**Dataset entries**

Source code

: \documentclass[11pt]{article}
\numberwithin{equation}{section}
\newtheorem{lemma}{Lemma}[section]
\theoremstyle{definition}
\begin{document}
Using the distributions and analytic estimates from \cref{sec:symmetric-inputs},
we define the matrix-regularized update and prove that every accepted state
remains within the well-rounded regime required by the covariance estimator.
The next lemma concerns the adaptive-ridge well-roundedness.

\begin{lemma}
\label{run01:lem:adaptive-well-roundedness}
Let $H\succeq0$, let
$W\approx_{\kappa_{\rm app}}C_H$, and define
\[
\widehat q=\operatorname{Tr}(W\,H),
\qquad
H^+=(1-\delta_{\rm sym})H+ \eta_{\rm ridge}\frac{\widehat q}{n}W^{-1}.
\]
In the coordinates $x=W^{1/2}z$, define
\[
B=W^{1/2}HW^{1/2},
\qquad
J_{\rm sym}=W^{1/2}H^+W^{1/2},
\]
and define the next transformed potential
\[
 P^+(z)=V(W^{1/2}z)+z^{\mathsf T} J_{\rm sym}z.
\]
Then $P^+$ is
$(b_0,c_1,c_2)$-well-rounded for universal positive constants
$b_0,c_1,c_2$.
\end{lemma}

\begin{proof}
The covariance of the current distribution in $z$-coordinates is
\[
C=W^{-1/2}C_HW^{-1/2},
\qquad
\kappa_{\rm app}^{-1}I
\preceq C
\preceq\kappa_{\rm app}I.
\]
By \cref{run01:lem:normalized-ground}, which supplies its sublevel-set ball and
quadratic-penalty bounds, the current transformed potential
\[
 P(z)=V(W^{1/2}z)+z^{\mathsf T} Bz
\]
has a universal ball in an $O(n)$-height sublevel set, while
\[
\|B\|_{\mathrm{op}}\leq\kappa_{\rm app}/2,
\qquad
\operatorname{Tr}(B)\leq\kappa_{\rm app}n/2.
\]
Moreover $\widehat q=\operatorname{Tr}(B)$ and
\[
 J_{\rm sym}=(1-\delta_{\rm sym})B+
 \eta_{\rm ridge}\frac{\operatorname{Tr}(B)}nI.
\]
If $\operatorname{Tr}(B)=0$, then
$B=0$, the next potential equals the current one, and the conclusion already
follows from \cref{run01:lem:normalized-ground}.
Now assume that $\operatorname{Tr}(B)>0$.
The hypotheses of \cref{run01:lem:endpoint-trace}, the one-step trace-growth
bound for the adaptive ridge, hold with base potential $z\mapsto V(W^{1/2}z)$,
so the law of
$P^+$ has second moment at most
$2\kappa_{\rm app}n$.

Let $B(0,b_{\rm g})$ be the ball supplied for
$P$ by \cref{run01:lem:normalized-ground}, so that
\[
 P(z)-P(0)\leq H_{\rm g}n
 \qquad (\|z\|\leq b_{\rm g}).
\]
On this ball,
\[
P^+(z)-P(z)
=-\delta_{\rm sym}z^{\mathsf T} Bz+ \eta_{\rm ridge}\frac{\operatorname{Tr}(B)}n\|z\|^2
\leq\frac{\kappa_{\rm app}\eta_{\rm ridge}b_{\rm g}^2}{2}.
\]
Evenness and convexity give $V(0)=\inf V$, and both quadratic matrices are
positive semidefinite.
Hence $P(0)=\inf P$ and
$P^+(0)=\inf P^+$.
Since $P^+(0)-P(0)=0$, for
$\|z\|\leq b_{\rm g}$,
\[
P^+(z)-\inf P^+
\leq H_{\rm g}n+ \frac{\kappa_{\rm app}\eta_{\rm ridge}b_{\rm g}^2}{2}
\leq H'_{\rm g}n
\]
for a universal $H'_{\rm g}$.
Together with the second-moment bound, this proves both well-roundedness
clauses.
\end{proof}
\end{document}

**Task requirements**
Repeat the data precisely, line by line.

**Exercise response**
Source code

: \documentclass[11pt]{article}
\numberwithin{equation}{section}
\newtheorem{lemma}{Lemma}[section]
\theoremstyle{definition}
\begin{document}
Using the distributions and analytic estimates from \cref{sec:symmetric-inputs},
we define the matrix-regularized update and prove that every accepted state
remains within the well-rounded regime required by the covariance estimator.
The next lemma concerns the adaptive-ridge well-roundedness.

\begin{lemma}
\label{run01:lem:adaptive-well-roundedness}
Let $H\succeq0$, let
$W\approx_{\kappa_{\rm app}}C_H$, and define
\[
\widehat q=\operatorname{Tr}(W\,H),
\qquad
H^+=(1-\delta_{\rm sym})H+ \eta_{\rm ridge}\frac{\widehat q}{n}W^{-1}.
\]
In the coordinates $x=W^{1/2}z$, define
\[
B=W^{1/2}HW^{1/2},
\qquad
J_{\rm sym}=W^{1/2}H^+W^{1/2},
\]
and define the next transformed potential
\[
 P^+(z)=V(W^{1/2}z)+z^{\mathsf T} J_{\rm sym}z.
\]
Then $P^+$ is
$(b_0,c_1,c_2)$-well-rounded for universal positive constants
$b_0,c_1,c_2$.
\end{lemma}

\begin{proof}
The covariance of the current distribution in $z$-coordinates is
\[
C=W^{-1/2}C_HW^{-1/2},
\qquad
\kappa_{\rm app}^{-1}I
\preceq C
\preceq\kappa_{\rm app}I.
\]
By \cref{run01:lem:normalized-ground}, which supplies its sublevel-set ball and
quadratic-penalty bounds, the current transformed potential
\[
 P(z)=V(W^{1/2}z)+z^{\mathsf T} Bz
\]
has a universal ball in an $O(n)$-height sublevel set, while
\[
\|B\|_{\mathrm{op}}\leq\kappa_{\rm app}/2,
\qquad
\operatorname{Tr}(B)\leq\kappa_{\rm app}n/2.
\]
Moreover $\widehat q=\operatorname{Tr}(B)$ and
\[
 J_{\rm sym}=(1-\delta_{\rm sym})B+
 \eta_{\rm ridge}\frac{\operatorname{Tr}(B)}nI.
\]
If $\operatorname{Tr}(B)=0$, then
$B=0$, the next potential equals the current one, and the conclusion already
follows from \cref{run01:lem:normalized-ground}.
Now assume that $\operatorname{Tr}(B)>0$.
The hypotheses of \cref{run01:lem:endpoint-trace}, the one-step trace-growth
bound for the adaptive ridge, hold with base potential $z\mapsto V(W^{1/2}z)$,
so the law of
$P^+$ has second moment at most
$2\kappa_{\rm app}n$.

Let $B(0,b_{\rm g})$ be the ball supplied for
$P$ by \cref{run01:lem:normalized-ground}, so that
\[
 P(z)-P(0)\leq H_{\rm g}n
 \qquad (\|z\|\leq b_{\rm g}).
\]
On this ball,
\[
P^+(z)-P(z)
=-\delta_{\rm sym}z^{\mathsf T} Bz+ \eta_{\rm ridge}\frac{\operatorname{Tr}(B)}n\|z\|^2
\leq\frac{\kappa_{\rm app}\eta_{\rm ridge}b_{\rm g}^2}{2}.
\]
Evenness and convexity give $V(0)=\inf V$, and both quadratic matrices are
positive semidefinite.
Hence $P(0)=\inf P$ and
$P^+(0)=\inf P^+$.
Since $P^+(0)-P(0)=0$, for
$\|z\|\leq b_{\rm g}$,
\[
P^+(z)-\inf P^+
\leq H_{\rm g}n+ \frac{\kappa_{\rm app}\eta_{\rm ridge}b_{\rm g}^2}{2}
\leq H'_{\rm g}n
\]
for a universal $H'_{\rm g}$.
Together with the second-moment bound, this proves both well-roundedness
clauses.
\end{proof}
\end{document}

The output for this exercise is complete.